Listed records:
- - -
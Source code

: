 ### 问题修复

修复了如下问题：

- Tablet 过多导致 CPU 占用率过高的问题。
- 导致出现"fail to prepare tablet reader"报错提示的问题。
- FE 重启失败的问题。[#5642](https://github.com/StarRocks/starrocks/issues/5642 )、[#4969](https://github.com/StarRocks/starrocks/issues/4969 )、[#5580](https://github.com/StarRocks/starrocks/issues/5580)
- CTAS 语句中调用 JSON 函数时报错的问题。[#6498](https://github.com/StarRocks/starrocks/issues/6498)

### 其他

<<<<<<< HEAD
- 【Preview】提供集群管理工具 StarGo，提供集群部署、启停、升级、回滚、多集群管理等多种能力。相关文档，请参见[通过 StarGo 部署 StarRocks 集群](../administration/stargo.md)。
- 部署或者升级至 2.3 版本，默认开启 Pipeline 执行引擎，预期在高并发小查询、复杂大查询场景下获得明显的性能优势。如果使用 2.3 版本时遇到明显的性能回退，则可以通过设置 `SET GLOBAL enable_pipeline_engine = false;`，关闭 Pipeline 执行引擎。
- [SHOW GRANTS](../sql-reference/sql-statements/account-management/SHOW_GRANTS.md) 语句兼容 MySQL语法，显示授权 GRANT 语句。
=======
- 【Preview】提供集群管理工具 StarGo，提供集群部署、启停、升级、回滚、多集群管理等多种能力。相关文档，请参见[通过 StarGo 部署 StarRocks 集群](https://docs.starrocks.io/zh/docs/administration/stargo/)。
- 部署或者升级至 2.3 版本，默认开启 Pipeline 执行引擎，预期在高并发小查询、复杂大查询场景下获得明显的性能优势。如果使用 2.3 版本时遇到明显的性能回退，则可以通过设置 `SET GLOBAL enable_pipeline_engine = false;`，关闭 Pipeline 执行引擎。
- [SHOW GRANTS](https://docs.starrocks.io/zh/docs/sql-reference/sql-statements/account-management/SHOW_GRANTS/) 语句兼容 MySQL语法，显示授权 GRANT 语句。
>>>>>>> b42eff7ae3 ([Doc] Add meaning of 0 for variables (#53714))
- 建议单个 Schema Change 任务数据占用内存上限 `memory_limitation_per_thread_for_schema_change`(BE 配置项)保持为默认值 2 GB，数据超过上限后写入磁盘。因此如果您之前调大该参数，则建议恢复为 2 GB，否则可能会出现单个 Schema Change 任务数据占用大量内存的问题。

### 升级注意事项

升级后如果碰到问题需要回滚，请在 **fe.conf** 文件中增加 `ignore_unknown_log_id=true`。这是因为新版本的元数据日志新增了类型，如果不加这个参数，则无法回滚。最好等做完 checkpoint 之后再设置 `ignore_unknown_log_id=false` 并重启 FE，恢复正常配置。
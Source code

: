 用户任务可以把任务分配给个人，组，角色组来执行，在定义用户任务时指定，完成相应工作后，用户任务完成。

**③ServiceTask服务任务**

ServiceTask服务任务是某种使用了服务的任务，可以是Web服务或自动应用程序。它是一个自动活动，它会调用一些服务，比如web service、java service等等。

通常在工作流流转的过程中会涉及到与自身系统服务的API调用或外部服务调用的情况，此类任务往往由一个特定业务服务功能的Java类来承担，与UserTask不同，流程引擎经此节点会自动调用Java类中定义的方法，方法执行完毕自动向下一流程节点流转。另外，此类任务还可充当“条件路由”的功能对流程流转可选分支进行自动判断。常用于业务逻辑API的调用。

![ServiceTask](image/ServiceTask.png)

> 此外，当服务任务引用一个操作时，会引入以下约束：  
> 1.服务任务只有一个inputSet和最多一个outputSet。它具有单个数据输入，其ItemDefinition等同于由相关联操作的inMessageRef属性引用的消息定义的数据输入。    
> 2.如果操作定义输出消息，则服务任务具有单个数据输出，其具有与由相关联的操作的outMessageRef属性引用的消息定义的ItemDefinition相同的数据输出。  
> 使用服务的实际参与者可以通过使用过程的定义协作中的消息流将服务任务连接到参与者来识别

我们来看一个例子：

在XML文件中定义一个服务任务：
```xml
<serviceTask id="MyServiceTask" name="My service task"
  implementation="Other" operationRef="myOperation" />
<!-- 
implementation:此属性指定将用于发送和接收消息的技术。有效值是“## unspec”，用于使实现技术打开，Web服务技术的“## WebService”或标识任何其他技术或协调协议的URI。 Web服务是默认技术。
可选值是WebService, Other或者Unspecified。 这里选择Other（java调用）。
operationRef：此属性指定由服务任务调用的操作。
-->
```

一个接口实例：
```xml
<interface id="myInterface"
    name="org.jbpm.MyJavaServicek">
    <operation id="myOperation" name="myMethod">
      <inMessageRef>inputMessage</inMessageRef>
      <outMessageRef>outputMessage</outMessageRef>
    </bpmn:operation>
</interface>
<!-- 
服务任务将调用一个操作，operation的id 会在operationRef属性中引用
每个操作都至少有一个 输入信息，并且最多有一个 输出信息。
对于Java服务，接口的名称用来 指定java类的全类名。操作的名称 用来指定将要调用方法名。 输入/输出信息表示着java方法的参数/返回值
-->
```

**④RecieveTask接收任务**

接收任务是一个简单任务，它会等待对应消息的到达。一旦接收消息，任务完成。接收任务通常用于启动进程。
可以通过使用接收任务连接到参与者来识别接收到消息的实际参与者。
- - -
Problem requirements:
Across the listing above, how many lines include the string "提供集群管理工具"? Answer with a single number.

Result below:
2